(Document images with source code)
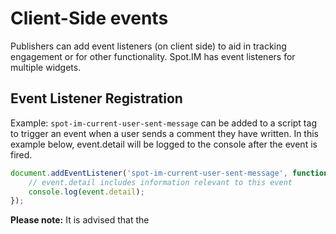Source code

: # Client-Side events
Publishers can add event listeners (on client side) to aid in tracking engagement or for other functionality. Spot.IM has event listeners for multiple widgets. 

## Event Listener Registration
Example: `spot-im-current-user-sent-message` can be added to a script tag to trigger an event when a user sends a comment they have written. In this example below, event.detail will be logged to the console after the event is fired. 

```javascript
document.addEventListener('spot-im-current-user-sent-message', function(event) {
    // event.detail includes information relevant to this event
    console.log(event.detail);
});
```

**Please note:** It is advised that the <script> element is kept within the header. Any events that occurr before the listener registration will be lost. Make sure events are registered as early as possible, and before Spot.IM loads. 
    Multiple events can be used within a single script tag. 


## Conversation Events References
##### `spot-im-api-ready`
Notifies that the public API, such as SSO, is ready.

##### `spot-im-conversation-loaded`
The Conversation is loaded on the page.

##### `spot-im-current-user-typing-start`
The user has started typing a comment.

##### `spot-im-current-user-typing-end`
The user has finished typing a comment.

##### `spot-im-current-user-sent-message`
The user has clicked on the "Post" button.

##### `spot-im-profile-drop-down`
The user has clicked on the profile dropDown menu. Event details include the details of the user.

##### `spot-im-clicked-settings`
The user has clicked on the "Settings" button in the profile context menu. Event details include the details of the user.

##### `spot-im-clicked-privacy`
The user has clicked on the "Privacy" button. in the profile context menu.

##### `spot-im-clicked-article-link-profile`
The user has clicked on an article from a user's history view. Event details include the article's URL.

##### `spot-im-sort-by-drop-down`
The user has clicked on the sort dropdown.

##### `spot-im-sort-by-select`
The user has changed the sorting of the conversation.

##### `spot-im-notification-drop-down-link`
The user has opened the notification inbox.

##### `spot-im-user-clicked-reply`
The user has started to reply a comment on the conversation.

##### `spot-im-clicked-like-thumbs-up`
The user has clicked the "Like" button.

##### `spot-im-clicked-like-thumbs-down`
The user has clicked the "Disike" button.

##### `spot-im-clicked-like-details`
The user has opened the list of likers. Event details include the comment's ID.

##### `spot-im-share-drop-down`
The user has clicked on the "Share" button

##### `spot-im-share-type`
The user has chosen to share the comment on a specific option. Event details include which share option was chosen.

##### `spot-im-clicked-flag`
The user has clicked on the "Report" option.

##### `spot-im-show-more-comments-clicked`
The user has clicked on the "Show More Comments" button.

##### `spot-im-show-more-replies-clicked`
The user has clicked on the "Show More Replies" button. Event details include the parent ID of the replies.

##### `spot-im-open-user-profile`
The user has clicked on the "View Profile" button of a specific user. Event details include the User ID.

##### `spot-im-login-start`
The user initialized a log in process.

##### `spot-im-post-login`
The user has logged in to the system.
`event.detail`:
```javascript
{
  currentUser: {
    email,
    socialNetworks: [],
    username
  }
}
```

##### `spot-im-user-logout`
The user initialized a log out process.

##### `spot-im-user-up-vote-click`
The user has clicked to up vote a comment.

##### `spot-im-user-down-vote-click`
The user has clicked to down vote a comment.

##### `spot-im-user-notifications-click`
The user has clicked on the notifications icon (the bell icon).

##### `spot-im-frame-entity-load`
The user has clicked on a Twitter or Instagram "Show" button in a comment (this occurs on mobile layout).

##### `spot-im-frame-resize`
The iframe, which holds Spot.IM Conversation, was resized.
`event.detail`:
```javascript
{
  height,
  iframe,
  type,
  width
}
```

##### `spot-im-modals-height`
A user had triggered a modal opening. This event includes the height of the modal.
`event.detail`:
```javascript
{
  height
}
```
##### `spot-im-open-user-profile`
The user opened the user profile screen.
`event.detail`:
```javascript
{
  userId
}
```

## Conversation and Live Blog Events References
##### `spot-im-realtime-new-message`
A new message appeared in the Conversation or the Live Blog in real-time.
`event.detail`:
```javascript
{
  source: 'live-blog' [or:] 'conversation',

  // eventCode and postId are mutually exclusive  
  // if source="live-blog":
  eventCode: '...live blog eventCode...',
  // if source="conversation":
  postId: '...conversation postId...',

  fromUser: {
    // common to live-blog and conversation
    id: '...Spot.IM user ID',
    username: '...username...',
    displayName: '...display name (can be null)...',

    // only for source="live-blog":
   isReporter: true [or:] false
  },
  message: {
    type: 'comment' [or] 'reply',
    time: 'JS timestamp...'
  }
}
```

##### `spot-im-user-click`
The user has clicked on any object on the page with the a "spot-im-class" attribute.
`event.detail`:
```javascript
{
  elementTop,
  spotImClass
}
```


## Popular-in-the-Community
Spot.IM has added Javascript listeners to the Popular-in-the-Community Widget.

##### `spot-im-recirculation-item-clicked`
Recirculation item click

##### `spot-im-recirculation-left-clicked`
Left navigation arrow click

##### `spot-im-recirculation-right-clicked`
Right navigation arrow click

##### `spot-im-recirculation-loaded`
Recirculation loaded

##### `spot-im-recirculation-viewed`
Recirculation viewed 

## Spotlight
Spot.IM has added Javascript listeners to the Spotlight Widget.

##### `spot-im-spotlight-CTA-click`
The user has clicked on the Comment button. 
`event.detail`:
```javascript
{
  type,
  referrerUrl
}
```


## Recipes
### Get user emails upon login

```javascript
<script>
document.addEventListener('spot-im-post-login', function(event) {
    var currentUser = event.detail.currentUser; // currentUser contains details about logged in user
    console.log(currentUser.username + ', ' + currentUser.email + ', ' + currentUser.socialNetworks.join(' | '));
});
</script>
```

==

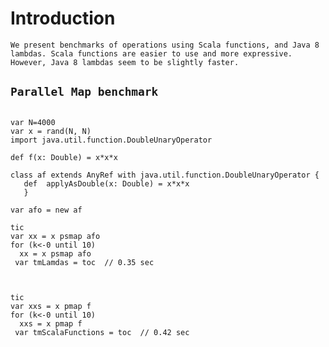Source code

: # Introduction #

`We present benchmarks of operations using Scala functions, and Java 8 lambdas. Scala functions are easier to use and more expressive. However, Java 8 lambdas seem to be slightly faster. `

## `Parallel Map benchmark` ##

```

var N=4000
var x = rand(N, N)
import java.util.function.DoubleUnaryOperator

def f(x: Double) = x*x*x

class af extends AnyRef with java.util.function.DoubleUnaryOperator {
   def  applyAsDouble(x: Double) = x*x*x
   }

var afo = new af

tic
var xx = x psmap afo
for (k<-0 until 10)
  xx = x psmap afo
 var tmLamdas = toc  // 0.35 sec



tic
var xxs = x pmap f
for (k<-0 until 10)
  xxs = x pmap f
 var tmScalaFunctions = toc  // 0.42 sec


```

= About this task =
Within the records above, count each line holding "link". Write down only the number.

= Solved problem =
2